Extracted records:
·····
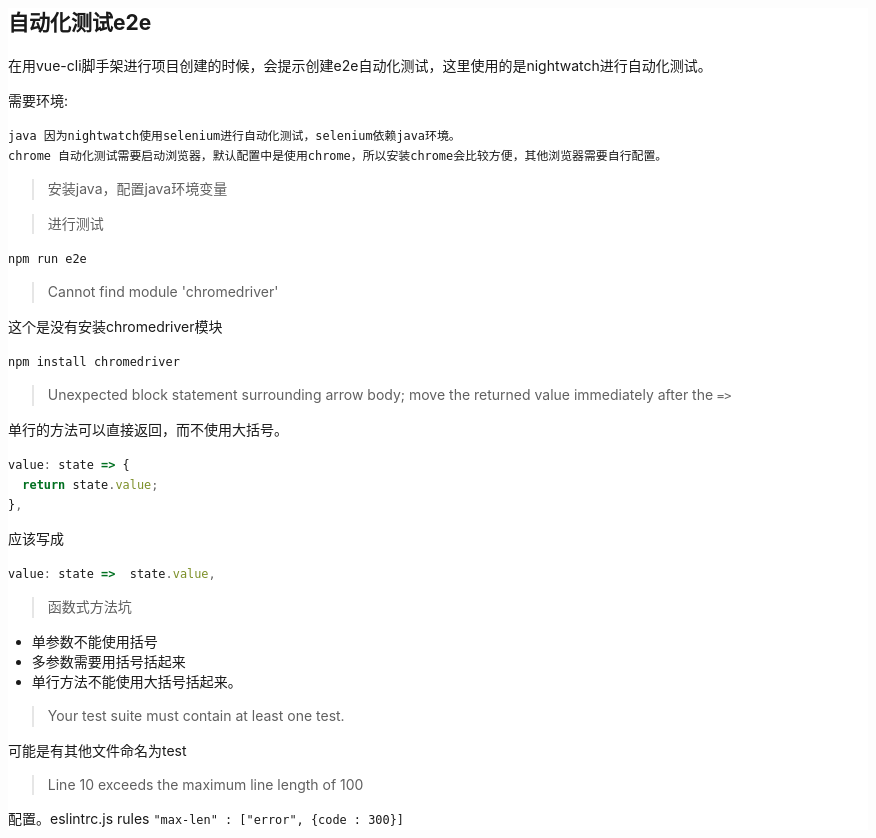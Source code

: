## 自动化测试e2e

在用vue-cli脚手架进行项目创建的时候，会提示创建e2e自动化测试，这里使用的是nightwatch进行自动化测试。

需要环境:

    java 因为nightwatch使用selenium进行自动化测试，selenium依赖java环境。
    chrome 自动化测试需要启动浏览器，默认配置中是使用chrome，所以安装chrome会比较方便，其他浏览器需要自行配置。
>安装java，配置java环境变量

>进行测试
```bash
npm run e2e
```

> Cannot find module 'chromedriver'

这个是没有安装chromedriver模块

```bash
npm install chromedriver
```

> Unexpected block statement surrounding arrow body; move the returned value immediately after the `=>`

单行的方法可以直接返回，而不使用大括号。

```js
value: state => {
  return state.value;
},
```
应该写成

```js
value: state =>  state.value,
```

>函数式方法坑

* 单参数不能使用括号
* 多参数需要用括号括起来
* 单行方法不能使用大括号括起来。

>Your test suite must contain at least one test.

可能是有其他文件命名为test

> Line 10 exceeds the maximum line length of 100

配置。eslintrc.js rules
`"max-len" : ["error", {code : 300}]`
·····
Your answer must be an exact copy of the records above, with no pictures included.

The answer:
Source code

:## 自动化测试e2e

在用vue-cli脚手架进行项目创建的时候，会提示创建e2e自动化测试，这里使用的是nightwatch进行自动化测试。

需要环境:

    java 因为nightwatch使用selenium进行自动化测试，selenium依赖java环境。
    chrome 自动化测试需要启动浏览器，默认配置中是使用chrome，所以安装chrome会比较方便，其他浏览器需要自行配置。
>安装java，配置java环境变量

>进行测试
```bash
npm run e2e
```

> Cannot find module 'chromedriver'

这个是没有安装chromedriver模块

```bash
npm install chromedriver
```

> Unexpected block statement surrounding arrow body; move the returned value immediately after the `=>`

单行的方法可以直接返回，而不使用大括号。

```js
value: state => {
  return state.value;
},
```
应该写成

```js
value: state =>  state.value,
```

>函数式方法坑

* 单参数不能使用括号
* 多参数需要用括号括起来
* 单行方法不能使用大括号括起来。

>Your test suite must contain at least one test.

可能是有其他文件命名为test

> Line 10 exceeds the maximum line length of 100

配置。eslintrc.js rules
`"max-len" : ["error", {code : 300}]`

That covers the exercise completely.